In Acrobat 9 Standard, which is what I use with my ScanSnap s1500, this feature is not obvious. In Acrobat 10, I’m told it will be much more powerful and easy to use. For now, here’s how to get Acrobat to OCR a whole directory:
Back everything up, first, just in case something goes wrong. Then, go to Document > OCR Text Recognition > Recognize Text in Multiple Files Using OCR….
In the next window, select Add Folders from the drop-down menu.
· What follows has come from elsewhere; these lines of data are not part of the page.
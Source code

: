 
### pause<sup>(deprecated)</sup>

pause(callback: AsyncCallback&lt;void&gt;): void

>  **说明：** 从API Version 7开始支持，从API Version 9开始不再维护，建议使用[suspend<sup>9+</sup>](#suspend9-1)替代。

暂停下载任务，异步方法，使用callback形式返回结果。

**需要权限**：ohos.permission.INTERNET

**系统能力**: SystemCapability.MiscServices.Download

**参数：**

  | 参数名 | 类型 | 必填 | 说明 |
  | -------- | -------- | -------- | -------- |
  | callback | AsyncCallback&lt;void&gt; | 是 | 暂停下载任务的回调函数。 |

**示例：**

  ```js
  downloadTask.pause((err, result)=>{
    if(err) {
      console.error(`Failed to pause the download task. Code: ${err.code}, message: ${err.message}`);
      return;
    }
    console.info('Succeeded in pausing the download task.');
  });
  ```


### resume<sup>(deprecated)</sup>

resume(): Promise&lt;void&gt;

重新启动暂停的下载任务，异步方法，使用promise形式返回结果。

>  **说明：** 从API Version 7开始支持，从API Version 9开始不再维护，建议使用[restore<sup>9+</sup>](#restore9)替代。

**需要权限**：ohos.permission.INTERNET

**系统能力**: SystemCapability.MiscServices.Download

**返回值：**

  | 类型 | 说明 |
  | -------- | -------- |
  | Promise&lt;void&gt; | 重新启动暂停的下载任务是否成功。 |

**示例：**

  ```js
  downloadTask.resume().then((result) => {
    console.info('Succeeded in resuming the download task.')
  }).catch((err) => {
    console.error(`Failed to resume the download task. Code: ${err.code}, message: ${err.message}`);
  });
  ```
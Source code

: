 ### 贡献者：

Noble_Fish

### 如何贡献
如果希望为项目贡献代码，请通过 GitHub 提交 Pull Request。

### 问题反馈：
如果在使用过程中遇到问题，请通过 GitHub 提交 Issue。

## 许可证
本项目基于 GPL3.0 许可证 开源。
You can do this one client folder at a time, or just do your entire law firm directory or file server. It may take a moment to add all the files. You may want to skim the list. Text files and other documents may get pulled in, because Acrobat thinks you want them converted to PDF. I wish there was a way to select only PDF files, but I haven’t been able to find one, yet.
In the next dialog, pick your options.
When you hit OK, Acrobat will start performing OCR on all the files in the folder(s) you selected. This is going to take a long time. Set this to start working before you leave for the night, if not the weekend. It depends on the size of the job, but if you start with a small folder, you will get the idea right away. When you get back, though, you’ll have a whole directory full of searchable PDFs!
This isn’t a perfect solution. I wish Acrobat could be set to watch a directory and automatically OCR every new PDF file, preferably on a schedule. However, it works well enough, and will get you started. Acrobat will skip files with already-recognized text, so you can re-run this job periodically without worrying that Acrobat will re-OCR everything.